D’un côté, elle avoue qu’un « privilège
spécial doit être accordé à ces écrivains de moins en moins
nombreux qui ont survécu à la Seconde guerre mondiale en
Europe ». Elle est même prête à admettre l’approche particulière
qu’Elie Wiesel a de la « vérité et de la fiction » et que « des
histoires qui ne sont jamais arrivées peuvent être vraies ».
De l’autre, elle dit que « ces
mémorialistes qui pensent pouvoir affirmer qu’ils étaient sur
les lieux alors que ce n’est pas le cas devraient se souvenir du
fait que le détournement des expériences d’autrui à des fins
égoïstes ne peut que se terminer en ignominie.

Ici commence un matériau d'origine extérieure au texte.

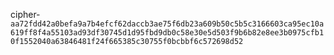 cipher- `aa72fdd42a0befa9a7b4efcf62daccb3ae75f6db23a609b50c5b5c3166603ca95ec10a619ff8f4a55103ad93df30745d1d95fbd9db0c58e30e5d503f9b6b82e8ee3b0975cfb10f1552040a63846481f24f665385c30755f0bcbbf6c572698d52`


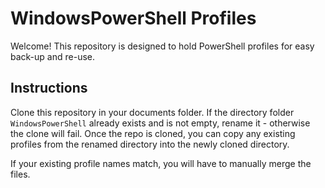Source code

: # WindowsPowerShell Profiles

Welcome! This repository is designed to hold PowerShell profiles for easy back-up and re-use.

## Instructions

Clone this repository in your documents folder. If the directory folder `WindowsPowerShell` already exists and is not empty, rename it - otherwise the clone will fail. Once the repo is cloned, you can copy any existing profiles from the renamed directory into the newly cloned directory.

If your existing profile names match, you will have to manually merge the files.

Katsoulis suggère que « ce que les lecteurs
recherchent, peut-être, dans les histoires traumatisantes,
s’assimile à ce que les gens recherchent dans la pornographie, à
savoir quelque chose de « limite », qu’ils n’ont encore jamais
vu, suivi par une résolution spectaculaire ». Tout à fait comme
dans le cas de la pornographie, le lectorat conquis d’avance à
la douleur juive « veut s’identifier (sans danger) avec ce qu’il
est en train de lire, et expérimenter un instant la crise vécue
par quelqu’un d’autre, afin de la mesurer à leur propre crise ».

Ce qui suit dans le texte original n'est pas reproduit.